(RECORDS FOR THE EXERCISE Opens)

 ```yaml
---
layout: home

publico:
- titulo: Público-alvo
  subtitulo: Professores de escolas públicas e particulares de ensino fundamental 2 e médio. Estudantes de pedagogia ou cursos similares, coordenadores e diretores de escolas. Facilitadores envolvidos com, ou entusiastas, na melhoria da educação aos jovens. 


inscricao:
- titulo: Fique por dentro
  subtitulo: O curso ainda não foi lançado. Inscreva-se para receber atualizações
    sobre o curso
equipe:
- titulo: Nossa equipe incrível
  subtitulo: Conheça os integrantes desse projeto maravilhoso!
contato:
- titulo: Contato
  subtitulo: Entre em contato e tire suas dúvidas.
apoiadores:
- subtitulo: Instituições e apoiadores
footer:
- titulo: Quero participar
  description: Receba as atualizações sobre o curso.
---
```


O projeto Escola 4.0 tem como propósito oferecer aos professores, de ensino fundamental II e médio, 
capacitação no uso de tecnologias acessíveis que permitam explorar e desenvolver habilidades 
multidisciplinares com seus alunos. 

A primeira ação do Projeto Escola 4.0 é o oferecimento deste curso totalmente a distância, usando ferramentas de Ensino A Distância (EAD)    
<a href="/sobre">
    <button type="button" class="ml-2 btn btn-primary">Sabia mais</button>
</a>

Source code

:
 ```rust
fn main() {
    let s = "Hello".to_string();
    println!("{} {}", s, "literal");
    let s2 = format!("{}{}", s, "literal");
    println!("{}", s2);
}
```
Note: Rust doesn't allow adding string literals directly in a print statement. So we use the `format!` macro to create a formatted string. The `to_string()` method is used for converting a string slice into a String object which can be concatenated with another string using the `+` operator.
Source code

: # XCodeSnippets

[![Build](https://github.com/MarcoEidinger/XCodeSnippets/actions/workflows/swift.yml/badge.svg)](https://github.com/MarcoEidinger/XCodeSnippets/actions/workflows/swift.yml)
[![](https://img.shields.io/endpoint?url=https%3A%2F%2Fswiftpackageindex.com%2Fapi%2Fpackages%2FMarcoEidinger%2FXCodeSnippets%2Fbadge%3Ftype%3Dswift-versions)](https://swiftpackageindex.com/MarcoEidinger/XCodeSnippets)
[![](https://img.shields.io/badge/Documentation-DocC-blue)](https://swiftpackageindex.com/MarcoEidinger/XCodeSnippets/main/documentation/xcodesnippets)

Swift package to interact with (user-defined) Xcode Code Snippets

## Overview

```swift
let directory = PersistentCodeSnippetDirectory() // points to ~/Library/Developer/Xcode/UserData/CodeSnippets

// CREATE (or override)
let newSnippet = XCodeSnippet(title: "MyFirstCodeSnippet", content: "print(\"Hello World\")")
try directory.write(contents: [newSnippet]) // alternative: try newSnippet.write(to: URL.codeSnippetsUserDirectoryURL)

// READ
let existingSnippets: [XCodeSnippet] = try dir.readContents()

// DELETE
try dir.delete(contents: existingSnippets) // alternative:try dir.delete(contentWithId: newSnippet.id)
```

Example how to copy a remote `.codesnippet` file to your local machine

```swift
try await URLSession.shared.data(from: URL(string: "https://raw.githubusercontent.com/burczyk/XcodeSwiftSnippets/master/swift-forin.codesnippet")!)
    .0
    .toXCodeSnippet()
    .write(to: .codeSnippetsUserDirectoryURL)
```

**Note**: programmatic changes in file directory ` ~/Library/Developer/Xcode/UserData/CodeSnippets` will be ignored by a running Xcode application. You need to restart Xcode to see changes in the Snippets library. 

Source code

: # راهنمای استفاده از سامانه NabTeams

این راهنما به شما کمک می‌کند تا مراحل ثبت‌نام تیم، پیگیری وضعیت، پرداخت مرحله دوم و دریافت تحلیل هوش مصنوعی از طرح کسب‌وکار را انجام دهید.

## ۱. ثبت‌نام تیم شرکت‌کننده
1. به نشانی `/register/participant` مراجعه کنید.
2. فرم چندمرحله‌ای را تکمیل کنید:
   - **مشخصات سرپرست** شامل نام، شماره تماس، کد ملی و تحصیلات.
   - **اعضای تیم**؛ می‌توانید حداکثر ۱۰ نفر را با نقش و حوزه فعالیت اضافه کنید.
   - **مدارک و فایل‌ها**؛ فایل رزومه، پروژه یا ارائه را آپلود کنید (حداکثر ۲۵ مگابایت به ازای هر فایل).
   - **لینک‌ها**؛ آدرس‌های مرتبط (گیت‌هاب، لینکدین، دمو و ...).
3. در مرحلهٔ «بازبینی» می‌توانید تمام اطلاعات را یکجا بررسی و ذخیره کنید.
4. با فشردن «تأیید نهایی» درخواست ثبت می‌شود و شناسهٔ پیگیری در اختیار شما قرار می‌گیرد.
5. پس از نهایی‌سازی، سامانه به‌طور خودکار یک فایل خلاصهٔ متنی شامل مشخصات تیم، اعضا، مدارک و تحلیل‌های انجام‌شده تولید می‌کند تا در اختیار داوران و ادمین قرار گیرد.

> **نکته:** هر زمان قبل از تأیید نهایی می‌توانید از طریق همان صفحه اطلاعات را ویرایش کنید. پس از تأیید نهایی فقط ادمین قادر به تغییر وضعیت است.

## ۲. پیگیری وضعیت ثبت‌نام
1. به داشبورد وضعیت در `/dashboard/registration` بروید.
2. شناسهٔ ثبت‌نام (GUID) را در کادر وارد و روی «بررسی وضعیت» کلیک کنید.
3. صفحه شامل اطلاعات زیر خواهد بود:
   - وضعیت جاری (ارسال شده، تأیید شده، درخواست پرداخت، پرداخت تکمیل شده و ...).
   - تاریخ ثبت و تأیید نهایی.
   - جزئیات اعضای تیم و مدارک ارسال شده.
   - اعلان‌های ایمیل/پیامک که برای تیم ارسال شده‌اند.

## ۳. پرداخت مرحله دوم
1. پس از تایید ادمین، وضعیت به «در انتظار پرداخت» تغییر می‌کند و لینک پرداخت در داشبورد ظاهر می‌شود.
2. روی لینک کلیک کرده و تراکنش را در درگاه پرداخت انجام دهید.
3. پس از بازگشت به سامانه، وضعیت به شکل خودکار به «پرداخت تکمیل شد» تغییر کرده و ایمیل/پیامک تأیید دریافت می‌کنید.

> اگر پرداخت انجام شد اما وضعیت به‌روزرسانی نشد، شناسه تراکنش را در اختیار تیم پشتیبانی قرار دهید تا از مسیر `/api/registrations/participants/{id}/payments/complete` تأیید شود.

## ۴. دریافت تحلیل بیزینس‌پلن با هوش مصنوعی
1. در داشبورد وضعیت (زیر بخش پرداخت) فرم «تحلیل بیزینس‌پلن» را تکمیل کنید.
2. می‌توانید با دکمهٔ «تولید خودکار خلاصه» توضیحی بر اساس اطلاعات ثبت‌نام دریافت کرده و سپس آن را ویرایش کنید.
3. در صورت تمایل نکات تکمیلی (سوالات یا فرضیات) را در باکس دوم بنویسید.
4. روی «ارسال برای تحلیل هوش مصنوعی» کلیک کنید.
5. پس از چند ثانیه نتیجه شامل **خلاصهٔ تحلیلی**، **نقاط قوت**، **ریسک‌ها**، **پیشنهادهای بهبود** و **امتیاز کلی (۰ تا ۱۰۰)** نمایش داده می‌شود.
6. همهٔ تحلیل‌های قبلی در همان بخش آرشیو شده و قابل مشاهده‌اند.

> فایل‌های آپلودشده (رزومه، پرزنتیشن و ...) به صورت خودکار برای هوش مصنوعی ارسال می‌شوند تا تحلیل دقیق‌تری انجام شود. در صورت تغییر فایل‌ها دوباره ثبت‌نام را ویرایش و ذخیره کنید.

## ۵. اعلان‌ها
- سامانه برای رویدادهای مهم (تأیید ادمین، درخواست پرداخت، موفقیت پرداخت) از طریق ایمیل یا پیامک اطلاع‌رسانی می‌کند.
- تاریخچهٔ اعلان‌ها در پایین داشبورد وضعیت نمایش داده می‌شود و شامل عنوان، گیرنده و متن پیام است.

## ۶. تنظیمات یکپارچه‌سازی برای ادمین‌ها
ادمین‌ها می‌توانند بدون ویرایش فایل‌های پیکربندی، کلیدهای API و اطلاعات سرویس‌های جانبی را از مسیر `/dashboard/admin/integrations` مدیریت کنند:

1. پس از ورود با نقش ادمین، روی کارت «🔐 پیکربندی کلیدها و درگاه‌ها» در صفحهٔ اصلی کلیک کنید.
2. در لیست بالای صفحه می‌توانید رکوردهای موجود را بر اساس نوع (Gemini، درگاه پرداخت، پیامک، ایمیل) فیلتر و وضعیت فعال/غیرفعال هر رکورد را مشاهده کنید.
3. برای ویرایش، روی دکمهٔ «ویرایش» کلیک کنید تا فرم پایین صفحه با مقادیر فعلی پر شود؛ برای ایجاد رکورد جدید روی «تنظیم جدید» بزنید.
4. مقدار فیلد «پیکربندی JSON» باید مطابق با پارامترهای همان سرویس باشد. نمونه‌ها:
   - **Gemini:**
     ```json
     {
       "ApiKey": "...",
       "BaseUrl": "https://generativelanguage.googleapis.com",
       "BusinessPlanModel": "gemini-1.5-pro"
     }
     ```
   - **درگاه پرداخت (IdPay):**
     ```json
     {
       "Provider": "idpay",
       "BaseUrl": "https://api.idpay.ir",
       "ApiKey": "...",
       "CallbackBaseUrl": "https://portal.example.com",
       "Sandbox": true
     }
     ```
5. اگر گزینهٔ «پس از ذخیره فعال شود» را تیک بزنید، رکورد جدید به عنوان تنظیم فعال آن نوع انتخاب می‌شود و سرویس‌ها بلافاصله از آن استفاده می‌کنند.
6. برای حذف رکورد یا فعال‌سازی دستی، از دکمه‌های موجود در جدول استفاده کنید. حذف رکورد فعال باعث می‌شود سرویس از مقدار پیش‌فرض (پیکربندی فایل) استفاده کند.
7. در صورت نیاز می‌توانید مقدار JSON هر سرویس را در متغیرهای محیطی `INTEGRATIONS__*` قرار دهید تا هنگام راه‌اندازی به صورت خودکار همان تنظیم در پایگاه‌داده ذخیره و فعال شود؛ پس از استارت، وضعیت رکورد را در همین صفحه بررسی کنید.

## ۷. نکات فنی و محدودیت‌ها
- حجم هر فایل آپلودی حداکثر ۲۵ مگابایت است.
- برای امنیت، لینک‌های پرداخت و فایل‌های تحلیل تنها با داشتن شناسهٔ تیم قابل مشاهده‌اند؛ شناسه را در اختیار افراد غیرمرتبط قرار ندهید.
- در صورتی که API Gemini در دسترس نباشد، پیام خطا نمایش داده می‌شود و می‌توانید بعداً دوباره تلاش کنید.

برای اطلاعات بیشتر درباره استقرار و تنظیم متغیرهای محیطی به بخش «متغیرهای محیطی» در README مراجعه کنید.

(RECORDS FOR THE EXERCISE Closes)

> **DIRECTIONS**: Go through the material and copy each line in which the word "تراکنش" occurs.

> **EXERCISE SOLUTION**:
2. روی لینک کلیک کرده و تراکنش را در درگاه پرداخت انجام دهید.
> اگر پرداخت انجام شد اما وضعیت به‌روزرسانی نشد، شناسه تراکنش را در اختیار تیم پشتیبانی قرار دهید تا از مسیر `/api/registrations/participants/{id}/payments/complete` تأیید شود.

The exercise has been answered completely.